Generator plugin	Node.js Runtime (Server/Client)	Browser Runtime (gRPC-Web)	Proxy Required?
ts-proto	@grpc/grpc-js	nice-grpc-web	Yes (Envoy)
protobuf-ts	@grpc/grpc-js	@protobuf-ts/grpcweb-transport	Yes (Envoy)
ts-protoc-gen	@grpc/grpc-js	@improbable-eng/grpc-web	Yes (Envoy)
protoc-gen-grpc-web	n/a	grpc-web	Yes (Envoy)
protoc-gen-es	@connectrpc/connect-node	@connectrpc/connect-web	No (if both client and server use Connect)

Error Handling

According to the A2A specification, the sdk is expected to implement richer error formatting. The requested error information will be added to the trailing metadata, using the key grpc-status-details-bin.

Conclusion

1. Node.js Environment

The Node.js implementation will utilize ts-proto in conjunction with the @grpc/grpc-js runtime library. This choice is due to its high customization (generates import with .js suffix) and its ability to generate idiomatic, type-safe TypeScript interfaces.
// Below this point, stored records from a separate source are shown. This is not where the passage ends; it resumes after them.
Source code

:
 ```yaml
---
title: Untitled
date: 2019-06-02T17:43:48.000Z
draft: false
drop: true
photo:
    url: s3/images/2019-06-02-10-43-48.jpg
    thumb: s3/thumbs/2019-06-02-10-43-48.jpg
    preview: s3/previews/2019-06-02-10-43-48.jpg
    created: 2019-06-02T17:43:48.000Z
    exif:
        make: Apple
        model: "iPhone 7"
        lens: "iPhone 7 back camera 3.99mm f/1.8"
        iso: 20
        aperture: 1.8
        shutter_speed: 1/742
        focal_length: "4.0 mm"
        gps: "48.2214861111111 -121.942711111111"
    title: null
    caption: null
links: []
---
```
2. Browser Environment: gRPC-Web Integration

To extend SDK functionality to the browser, the project will incorporate the official protoc-gen-grpc-web generator. This ensures the SDK adheres to the formal gRPC-Web specification, maintaining strict alignment with Google’s infrastructure standards. While this necessitates a proxy layer (e.g., Envoy) for browser-to-server communication, it preserves the protocol’s integrity.

3. Justification

Connect protocol was ultimately dismissed to maintain a "pure gRPC" ecosystem. While it offers simplified browser transport, it deviates from the standard gRPC-Web framing.
While protobuf-ts is a capable alternative, it required post-processing of generated files to ensure compliance with ESM (ECMAScript Modules) import standards. Avoiding this additional complexity reduces the maintenance work of the SDK.
ts-protoc-gen was excluded due to its reliance on legacy code patterns. The tool produces a verbose output utilizing manual getters and setters, which results in a suboptimal TypeScript experience.

IMPORTANT NOTE: The generated message types and service definition won’t be exported and will remain internal to A2A. This will give us the freedom to change the tool to generate the types without affecting the developers that started the adoption of the sdk.